隣の、邦也が立った後のデッキチェアに誰かが横になった。何げなく目をやって、涼子は目を丸くした。
「安東さん!」
「やあ」
安東が、バスローブをはおって、涼子の方へと笑顔を向けた。
「あの……」
「気にしないで。のんびり泊って下さい。何日泊ってもいいんですよ」
「いえ……。もう出るつもりでした。超過時間の分は払いますから」
「律儀な人だ」
と、安東は笑った。「お好きなように」
「こんな所にいらして……。いいんですか? お忙しいんでしょ」
「仕事はここでもできます」
安東は、携帯電話をちょっと持ち上げて見せた。
涼子は何と言っていいか、分らなかった。
安東は涼子に惚《ほ》れている。——涼子としては勘違いであってほしかったが、ここまで来ては、間違えようがない。

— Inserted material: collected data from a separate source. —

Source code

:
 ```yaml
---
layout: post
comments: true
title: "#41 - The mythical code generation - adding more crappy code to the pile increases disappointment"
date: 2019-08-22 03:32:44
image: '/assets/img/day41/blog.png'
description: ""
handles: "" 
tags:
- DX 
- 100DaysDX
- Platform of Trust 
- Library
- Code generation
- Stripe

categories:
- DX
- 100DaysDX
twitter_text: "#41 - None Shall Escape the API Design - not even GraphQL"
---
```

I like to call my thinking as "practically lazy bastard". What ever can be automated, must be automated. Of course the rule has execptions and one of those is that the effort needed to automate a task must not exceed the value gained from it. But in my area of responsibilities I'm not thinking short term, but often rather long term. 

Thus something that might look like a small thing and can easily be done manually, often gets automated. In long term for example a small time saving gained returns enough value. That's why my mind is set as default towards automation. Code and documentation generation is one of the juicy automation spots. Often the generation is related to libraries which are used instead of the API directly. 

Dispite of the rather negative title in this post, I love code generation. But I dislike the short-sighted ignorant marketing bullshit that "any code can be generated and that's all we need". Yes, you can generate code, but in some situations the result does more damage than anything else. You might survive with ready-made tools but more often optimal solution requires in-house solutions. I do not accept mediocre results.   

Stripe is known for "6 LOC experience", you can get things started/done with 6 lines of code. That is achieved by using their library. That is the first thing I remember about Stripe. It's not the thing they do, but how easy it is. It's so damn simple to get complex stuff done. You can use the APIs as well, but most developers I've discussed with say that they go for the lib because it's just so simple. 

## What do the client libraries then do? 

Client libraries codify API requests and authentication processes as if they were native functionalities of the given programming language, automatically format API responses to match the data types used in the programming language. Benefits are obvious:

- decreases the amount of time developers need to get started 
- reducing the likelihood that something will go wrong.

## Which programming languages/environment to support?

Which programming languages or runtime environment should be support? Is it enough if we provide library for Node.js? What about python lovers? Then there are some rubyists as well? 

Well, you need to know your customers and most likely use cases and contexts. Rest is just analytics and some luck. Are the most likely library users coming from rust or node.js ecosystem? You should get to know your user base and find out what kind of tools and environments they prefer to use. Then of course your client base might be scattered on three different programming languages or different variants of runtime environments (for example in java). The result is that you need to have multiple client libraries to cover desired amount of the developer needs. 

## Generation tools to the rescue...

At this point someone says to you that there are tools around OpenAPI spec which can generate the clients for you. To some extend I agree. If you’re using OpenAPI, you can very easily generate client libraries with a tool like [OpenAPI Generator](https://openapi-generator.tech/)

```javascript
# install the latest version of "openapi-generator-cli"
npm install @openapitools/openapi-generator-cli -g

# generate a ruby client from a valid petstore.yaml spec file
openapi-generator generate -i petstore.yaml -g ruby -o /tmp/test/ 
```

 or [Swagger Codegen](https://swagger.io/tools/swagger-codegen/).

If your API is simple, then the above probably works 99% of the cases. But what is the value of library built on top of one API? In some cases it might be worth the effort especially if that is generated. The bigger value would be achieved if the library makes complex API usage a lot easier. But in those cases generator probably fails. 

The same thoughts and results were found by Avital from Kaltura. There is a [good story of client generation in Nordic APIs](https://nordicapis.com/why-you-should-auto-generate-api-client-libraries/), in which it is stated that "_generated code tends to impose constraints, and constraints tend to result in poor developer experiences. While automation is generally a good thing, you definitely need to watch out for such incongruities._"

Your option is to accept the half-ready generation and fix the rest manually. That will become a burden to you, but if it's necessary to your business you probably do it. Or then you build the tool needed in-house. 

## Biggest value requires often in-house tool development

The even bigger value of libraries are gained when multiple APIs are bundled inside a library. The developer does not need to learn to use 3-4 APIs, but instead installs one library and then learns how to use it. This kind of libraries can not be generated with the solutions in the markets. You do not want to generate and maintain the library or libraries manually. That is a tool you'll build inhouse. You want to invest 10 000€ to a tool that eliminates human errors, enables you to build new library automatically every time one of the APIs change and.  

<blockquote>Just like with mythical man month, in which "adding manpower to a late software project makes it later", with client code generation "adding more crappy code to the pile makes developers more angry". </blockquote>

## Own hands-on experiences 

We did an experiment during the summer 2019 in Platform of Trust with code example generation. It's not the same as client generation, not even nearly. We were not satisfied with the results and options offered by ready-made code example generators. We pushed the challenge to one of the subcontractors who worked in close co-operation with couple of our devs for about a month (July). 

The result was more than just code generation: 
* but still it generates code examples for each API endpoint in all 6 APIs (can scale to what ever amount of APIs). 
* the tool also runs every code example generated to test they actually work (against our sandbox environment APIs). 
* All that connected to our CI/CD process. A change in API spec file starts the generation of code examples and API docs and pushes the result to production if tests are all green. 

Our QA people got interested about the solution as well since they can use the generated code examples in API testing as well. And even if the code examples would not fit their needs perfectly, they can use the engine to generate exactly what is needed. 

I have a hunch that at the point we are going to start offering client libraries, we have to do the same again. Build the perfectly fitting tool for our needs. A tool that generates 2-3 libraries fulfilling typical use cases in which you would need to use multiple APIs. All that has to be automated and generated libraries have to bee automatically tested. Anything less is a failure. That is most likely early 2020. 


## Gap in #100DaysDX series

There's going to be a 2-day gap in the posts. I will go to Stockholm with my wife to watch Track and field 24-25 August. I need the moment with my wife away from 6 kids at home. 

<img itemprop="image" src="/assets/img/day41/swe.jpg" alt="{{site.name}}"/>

しかし、不思議である。安東のような男なら、力ずくで、あるいは脅して涼子を思い通りにできるだろう。もちろん、そうしてほしいわけじゃないが。
しかし、安東は涼子に手を出しかねているのだ。
「——ご主人は今、出られたようだ」
「見てたんですか」
「母親にも会いましたよ。すぐそこでね」
と、安東は言った。「なかなか魅力のある女性だ」
「そうですね」
「夜は、母と息子で食事でしょう。いかがです、僕とあなたで」
——涼子としても、こうなっては拒むというわけにはいかなかった。
「——もしもし」
ミキは電話を取った。「——ああ、私よ。——何ですって?」
「今、親分は〈ホテルF〉においでで」
と、電話して来たのは、ミキがひそかに頼んで、安東の行先を連絡させている子分の一人である。
「女と二人?」
と、ミキの声はもうとんがっている。
「いえ。——でも、プールに入ってられるんで、見えないんです」
「プール……」
ミキは、安東が大して泳ぎを好きでないと知っていた。
わざわざ一人でそんなホテルのプールに入るものか。——そう。当然、女が待っているのだ。
「〈ホテルF〉ね。分ったわ」
と、ミキは言った。「プールからあの人が出たら、連絡して」
「分りました」
と、子分があわてて切る。
安東に知れたら、大変だとびくついているのだろう。
ミキの方は、しかし、カーッと頭に血が上っていた。
安東が女を作るのは、決してこれが初めてじゃない。ミキとそういう仲になってからでも、何人かの「女」はいた。
しかし、今度はちょっと違う。
ミキは本能的に、安東が本気で女に惚れていると見抜いていた。
とんでもない! そうはさせるもんですか。
ミキは出かける仕度をした。いつ連絡があっても出られる。
「そうだ」
あれを持って行こう。
ミキは、洋服ダンスの引出しの奥から、小さなガラスのびんを取り出した。
硫酸が入っている。——これを、その女の顔にかけてやる!
ふたをきっちりとしめ直して、ミキはそのびんをバッグの中へと忍ばせたのだった。